[ARC] Improve DImode left shift by a single bit.
Checks
Commit Message
This patch improves the code generated for X << 1 (and for X + X) when
X is 64-bit DImode, using the same two instruction code sequence used
for DImode addition.
For the test case:
long long foo(long long x) { return x << 1; }
GCC -O2 currently generates the following code:
foo: lsr r2,r0,31
asl_s r1,r1,1
asl_s r0,r0,1
j_s.d [blink]
or_s r1,r1,r2
and on CPU without a barrel shifter, i.e. -mcpu=em
foo: add.f 0,r0,r0
asl_s r1,r1
rlc r2,0
asl_s r0,r0
j_s.d [blink]
or_s r1,r1,r2
with this patch (both with and without a barrel shifter):
foo: add.f r0,r0,r0
j_s.d [blink]
adc r1,r1,r1
[For Jeff Law's benefit a similar optimization is also applicable to
H8300H, that could also use a two instruction sequence (plus rts) but
currently GCC generates 16 instructions (plus an rts) for foo above.]
Tested with a cross-compiler to arc-linux hosted on x86_64,
with no new (compile-only) regressions from make -k check.
Ok for mainline if this passes Claudiu's nightly testing?
2023-10-28 Roger Sayle <roger@nextmovesoftware.com>
gcc/ChangeLog
* config/arc/arc.md (addsi3): Fix GNU-style code formatting.
(adddi3): Change define_expand to generate an *adddi3.
(*adddi3): New define_insn_and_split to lower DImode additions
during the split1 pass (after combine and before reload).

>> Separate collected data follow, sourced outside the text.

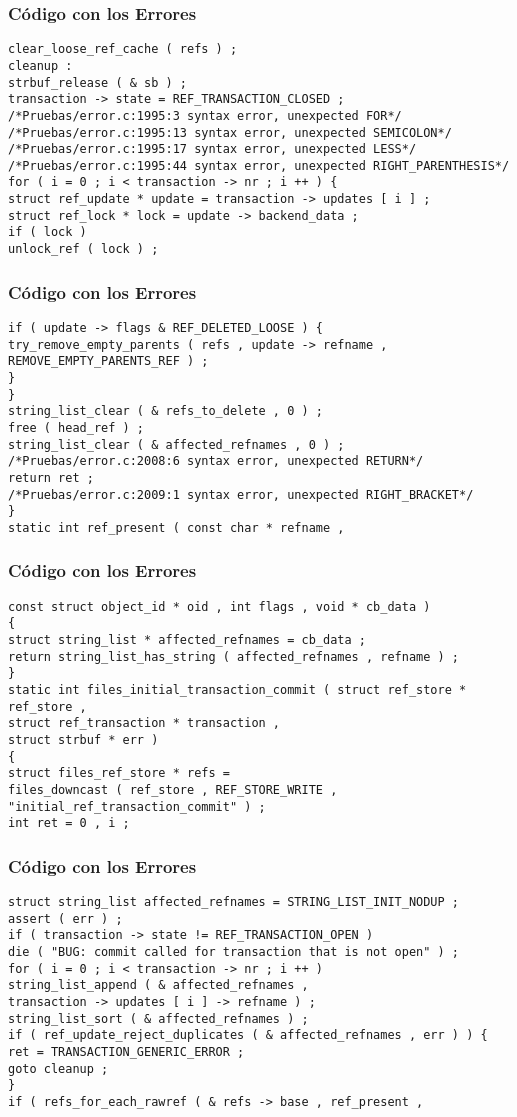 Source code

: \documentclass{beamer}
\begin{document}
\begin{frame}[fragile]
\frametitle{C\'odigo con los Errores}
\begin{verbatim}
clear_loose_ref_cache ( refs ) ; 
cleanup : 
strbuf_release ( & sb ) ; 
transaction -> state = REF_TRANSACTION_CLOSED ; 
/*Pruebas/error.c:1995:3 syntax error, unexpected FOR*/
/*Pruebas/error.c:1995:13 syntax error, unexpected SEMICOLON*/
/*Pruebas/error.c:1995:17 syntax error, unexpected LESS*/
/*Pruebas/error.c:1995:44 syntax error, unexpected RIGHT_PARENTHESIS*/
for ( i = 0 ; i < transaction -> nr ; i ++ ) { 
struct ref_update * update = transaction -> updates [ i ] ; 
struct ref_lock * lock = update -> backend_data ; 
if ( lock ) 
unlock_ref ( lock ) ; 
\end{verbatim}
\end{frame}
\begin{frame}[fragile]
\frametitle{C\'odigo con los Errores}
\begin{verbatim}
if ( update -> flags & REF_DELETED_LOOSE ) { 
try_remove_empty_parents ( refs , update -> refname , 
REMOVE_EMPTY_PARENTS_REF ) ; 
} 
} 
string_list_clear ( & refs_to_delete , 0 ) ; 
free ( head_ref ) ; 
string_list_clear ( & affected_refnames , 0 ) ; 
/*Pruebas/error.c:2008:6 syntax error, unexpected RETURN*/
return ret ; 
/*Pruebas/error.c:2009:1 syntax error, unexpected RIGHT_BRACKET*/
} 
static int ref_present ( const char * refname , 
\end{verbatim}
\end{frame}
\begin{frame}[fragile]
\frametitle{C\'odigo con los Errores}
\begin{verbatim}
const struct object_id * oid , int flags , void * cb_data ) 
{ 
struct string_list * affected_refnames = cb_data ; 
return string_list_has_string ( affected_refnames , refname ) ; 
} 
static int files_initial_transaction_commit ( struct ref_store * ref_store , 
struct ref_transaction * transaction , 
struct strbuf * err ) 
{ 
struct files_ref_store * refs = 
files_downcast ( ref_store , REF_STORE_WRITE , 
"initial_ref_transaction_commit" ) ; 
int ret = 0 , i ; 
\end{verbatim}
\end{frame}
\begin{frame}[fragile]
\frametitle{C\'odigo con los Errores}
\begin{verbatim}
struct string_list affected_refnames = STRING_LIST_INIT_NODUP ; 
assert ( err ) ; 
if ( transaction -> state != REF_TRANSACTION_OPEN ) 
die ( "BUG: commit called for transaction that is not open" ) ; 
for ( i = 0 ; i < transaction -> nr ; i ++ ) 
string_list_append ( & affected_refnames , 
transaction -> updates [ i ] -> refname ) ; 
string_list_sort ( & affected_refnames ) ; 
if ( ref_update_reject_duplicates ( & affected_refnames , err ) ) { 
ret = TRANSACTION_GENERIC_ERROR ; 
goto cleanup ; 
} 
if ( refs_for_each_rawref ( & refs -> base , ref_present , 
\end{verbatim}
\end{frame}
\end{document}

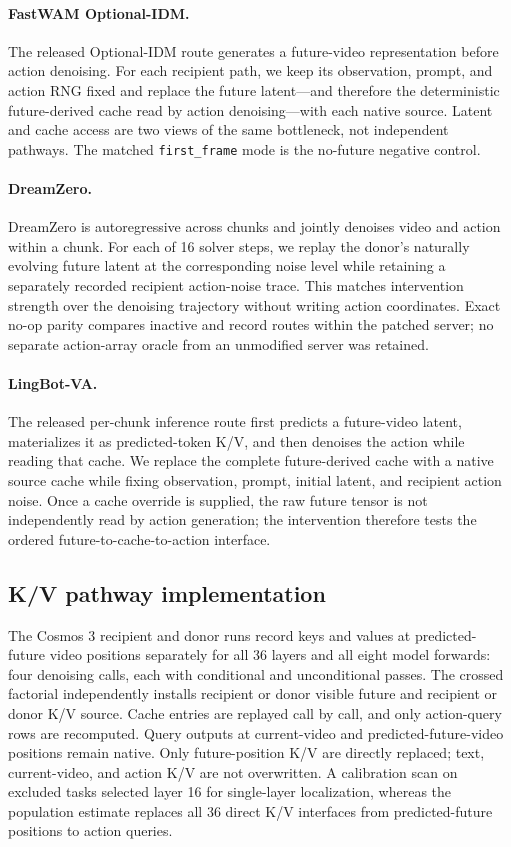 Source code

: \documentclass{article}
\begin{document}
\paragraph{FastWAM Optional-IDM.}
The released Optional-IDM route generates a future-video representation before action denoising. For each recipient path, we keep its observation, prompt, and action RNG fixed and replace the future latent---and therefore the deterministic future-derived cache read by action denoising---with each native source. Latent and cache access are two views of the same bottleneck, not independent pathways. The matched \texttt{first\_frame} mode is the no-future negative control.

\paragraph{DreamZero.}
DreamZero is autoregressive across chunks and jointly denoises video and action within a chunk. For each of 16 solver steps, we replay the donor's naturally evolving future latent at the corresponding noise level while retaining a separately recorded recipient action-noise trace. This matches intervention strength over the denoising trajectory without writing action coordinates. Exact no-op parity compares inactive and record routes within the patched server; no separate action-array oracle from an unmodified server was retained.

\paragraph{LingBot-VA.}
The released per-chunk inference route first predicts a future-video latent, materializes it as predicted-token K/V, and then denoises the action while reading that cache. We replace the complete future-derived cache with a native source cache while fixing observation, prompt, initial latent, and recipient action noise. Once a cache override is supplied, the raw future tensor is not independently read by action generation; the intervention therefore tests the ordered future-to-cache-to-action interface.

\subsection{K/V pathway implementation}
\label{app:pathway_impl}

The Cosmos 3 recipient and donor runs record keys and values at predicted-future video positions separately for all 36 layers and all eight model forwards: four denoising calls, each with conditional and unconditional passes. The crossed factorial independently installs recipient or donor visible future and recipient or donor K/V source. Cache entries are replayed call by call, and only action-query rows are recomputed. Query outputs at current-video and predicted-future-video positions remain native. Only future-position K/V are directly replaced; text, current-video, and action K/V are not overwritten. A calibration scan on excluded tasks selected layer 16 for single-layer localization, whereas the population estimate replaces all 36 direct K/V interfaces from predicted-future positions to action queries.
\end{document}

(ashldi3): New define_expand to (only) generate *ashldi3_cnt1
for DImode left shifts by a single bit.
(*ashldi3_cnt1): New define_insn_and_split to lower DImode
left shifts by one bit to an *adddi3.
gcc/testsuite/ChangeLog
* gcc.target/arc/adddi3-1.c: New test case.
* gcc.target/arc/ashldi3-1.c: Likewise.
Thanks in advance,
Roger
--
Comments
On 10/28/23 07:05, Roger Sayle wrote:
>
> This patch improves the code generated for X << 1 (and for X + X) when
> X is 64-bit DImode, using the same two instruction code sequence used
> for DImode addition.
>
> For the test case:
>
> long long foo(long long x) { return x << 1; }
>
> GCC -O2 currently generates the following code:
>
> foo: lsr r2,r0,31
> asl_s r1,r1,1
> asl_s r0,r0,1
> j_s.d [blink]
> or_s r1,r1,r2
>
> and on CPU without a barrel shifter, i.e. -mcpu=em
>
> foo: add.f 0,r0,r0
> asl_s r1,r1
> rlc r2,0
> asl_s r0,r0
> j_s.d [blink]
> or_s r1,r1,r2
>
> with this patch (both with and without a barrel shifter):
>
> foo: add.f r0,r0,r0
> j_s.d [blink]
> adc r1,r1,r1
>
> [For Jeff Law's benefit a similar optimization is also applicable to
> H8300H, that could also use a two instruction sequence (plus rts) but
> currently GCC generates 16 instructions (plus an rts) for foo above.]
>
> Tested with a cross-compiler to arc-linux hosted on x86_64,
> with no new (compile-only) regressions from make -k check.
> Ok for mainline if this passes Claudiu's nightly testing?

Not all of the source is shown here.